■ What the exercise asks: If a line in the entries below includes the string "Editor", copy it out.

▬▬▬▬▬▬▬▬▬▬

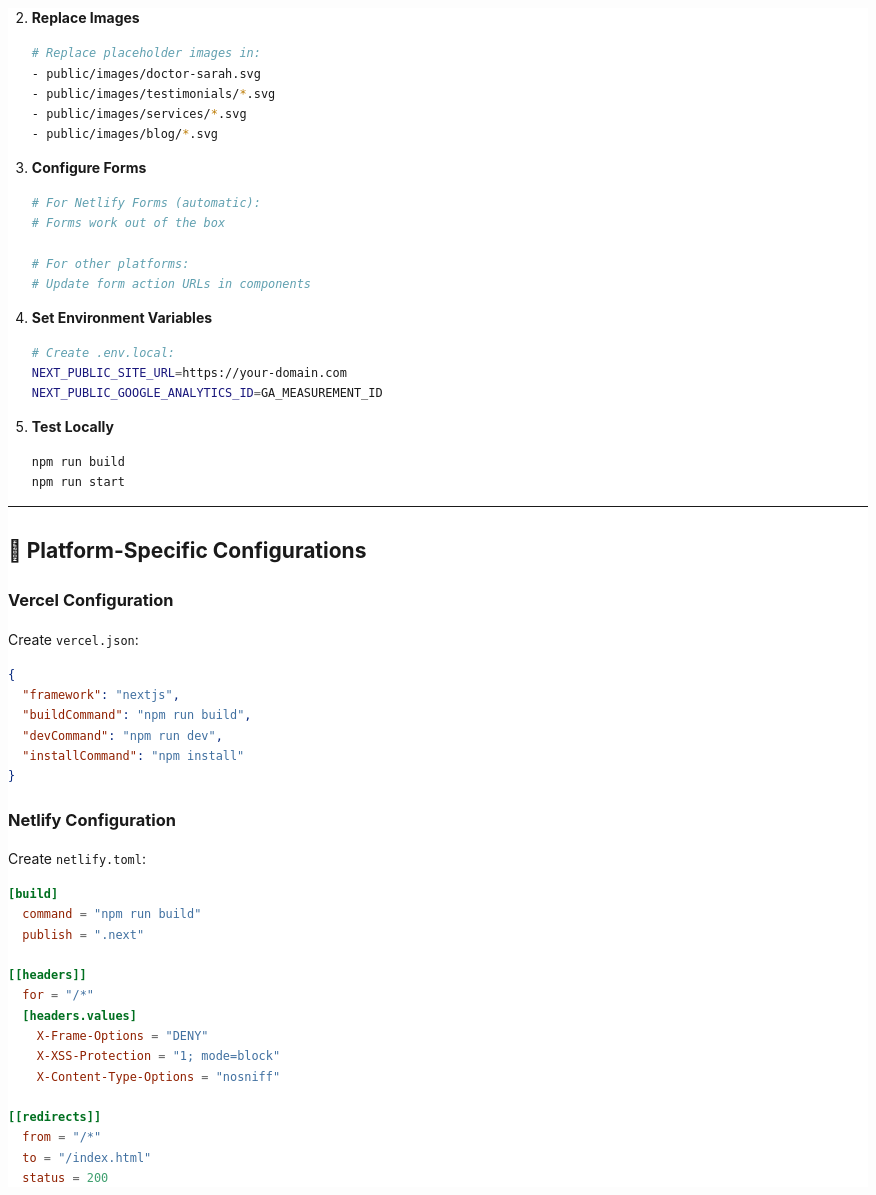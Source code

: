2. **Replace Images**
   ```bash
   # Replace placeholder images in:
   - public/images/doctor-sarah.svg
   - public/images/testimonials/*.svg
   - public/images/services/*.svg
   - public/images/blog/*.svg
   ```

3. **Configure Forms**
   ```bash
   # For Netlify Forms (automatic):
   # Forms work out of the box
   
   # For other platforms:
   # Update form action URLs in components
   ```

4. **Set Environment Variables**
   ```bash
   # Create .env.local:
   NEXT_PUBLIC_SITE_URL=https://your-domain.com
   NEXT_PUBLIC_GOOGLE_ANALYTICS_ID=GA_MEASUREMENT_ID
   ```

5. **Test Locally**
   ```bash
   npm run build
   npm run start
   ```

---

## 🔧 Platform-Specific Configurations

### **Vercel Configuration**

Create `vercel.json`:
```json
{
  "framework": "nextjs",
  "buildCommand": "npm run build",
  "devCommand": "npm run dev",
  "installCommand": "npm install"
}
```

### **Netlify Configuration**

Create `netlify.toml`:
```toml
[build]
  command = "npm run build"
  publish = ".next"

[[headers]]
  for = "/*"
  [headers.values]
    X-Frame-Options = "DENY"
    X-XSS-Protection = "1; mode=block"
    X-Content-Type-Options = "nosniff"

[[redirects]]
  from = "/*"
  to = "/index.html"
  status = 200
```
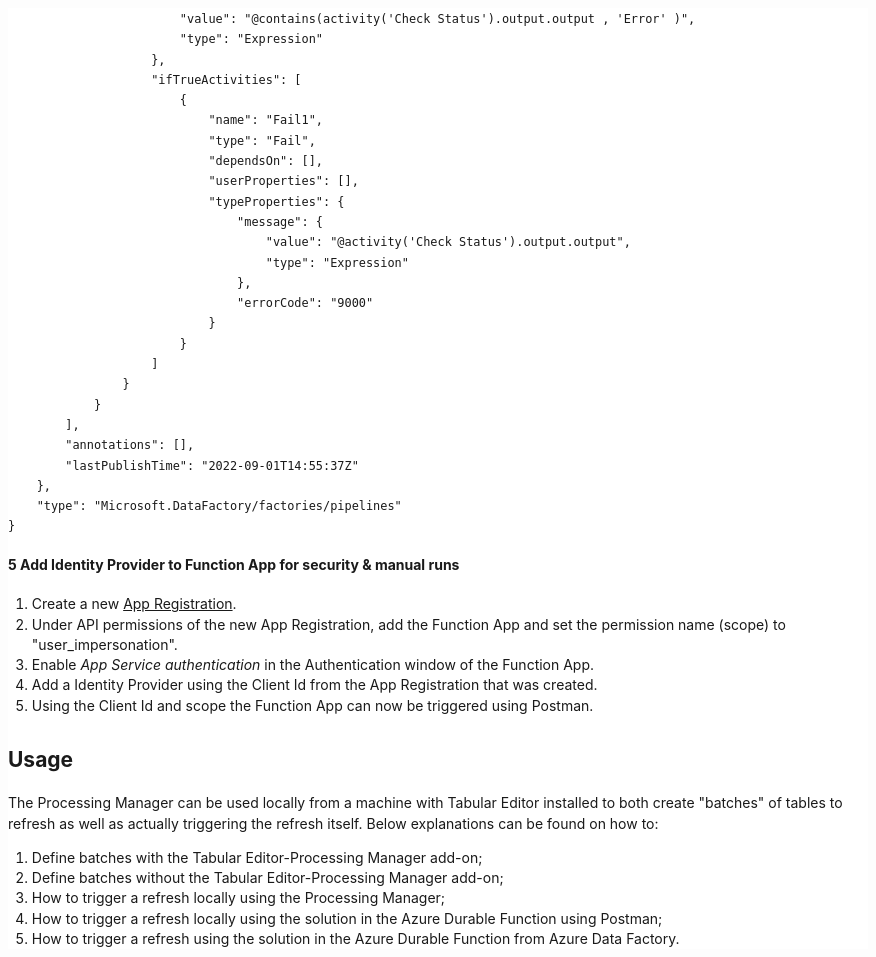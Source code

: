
 ```
                        "value": "@contains(activity('Check Status').output.output , 'Error' )",
                        "type": "Expression"
                    },
                    "ifTrueActivities": [
                        {
                            "name": "Fail1",
                            "type": "Fail",
                            "dependsOn": [],
                            "userProperties": [],
                            "typeProperties": {
                                "message": {
                                    "value": "@activity('Check Status').output.output",
                                    "type": "Expression"
                                },
                                "errorCode": "9000"
                            }
                        }
                    ]
                }
            }
        ],
        "annotations": [],
        "lastPublishTime": "2022-09-01T14:55:37Z"
    },
    "type": "Microsoft.DataFactory/factories/pipelines"
}
```

#### 5 Add Identity Provider to Function App for security & manual runs

1. Create a new [App Registration](https://docs.microsoft.com/en-us/azure/active-directory/develop/quickstart-register-app).
2. Under API permissions of the new App Registration, add the Function App and set the permission name (scope) to "user_impersonation".
3. Enable *App Service authentication* in the Authentication window of the Function App.
4. Add a Identity Provider using the Client Id from the App Registration that was created.
5. Using the Client Id and scope the Function App can now be triggered using Postman.

## Usage

The Processing Manager can be used locally from a machine with Tabular Editor installed to both create "batches" of tables to refresh as well as actually triggering the refresh itself. Below explanations can be found on how to:

1. Define batches with the Tabular Editor-Processing Manager add-on;
2. Define batches without the Tabular Editor-Processing Manager add-on;
3. How to trigger a refresh locally using the Processing Manager;
4. How to trigger a refresh locally using the solution in the Azure Durable Function using Postman;
5. How to trigger a refresh using the solution in the Azure Durable Function from Azure Data Factory.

▬▬▬▬▬▬▬▬▬▬

■ Output:
The Processing Manager can be used locally from a machine with Tabular Editor installed to both create "batches" of tables to refresh as well as actually triggering the refresh itself. Below explanations can be found on how to:
1. Define batches with the Tabular Editor-Processing Manager add-on;
2. Define batches without the Tabular Editor-Processing Manager add-on;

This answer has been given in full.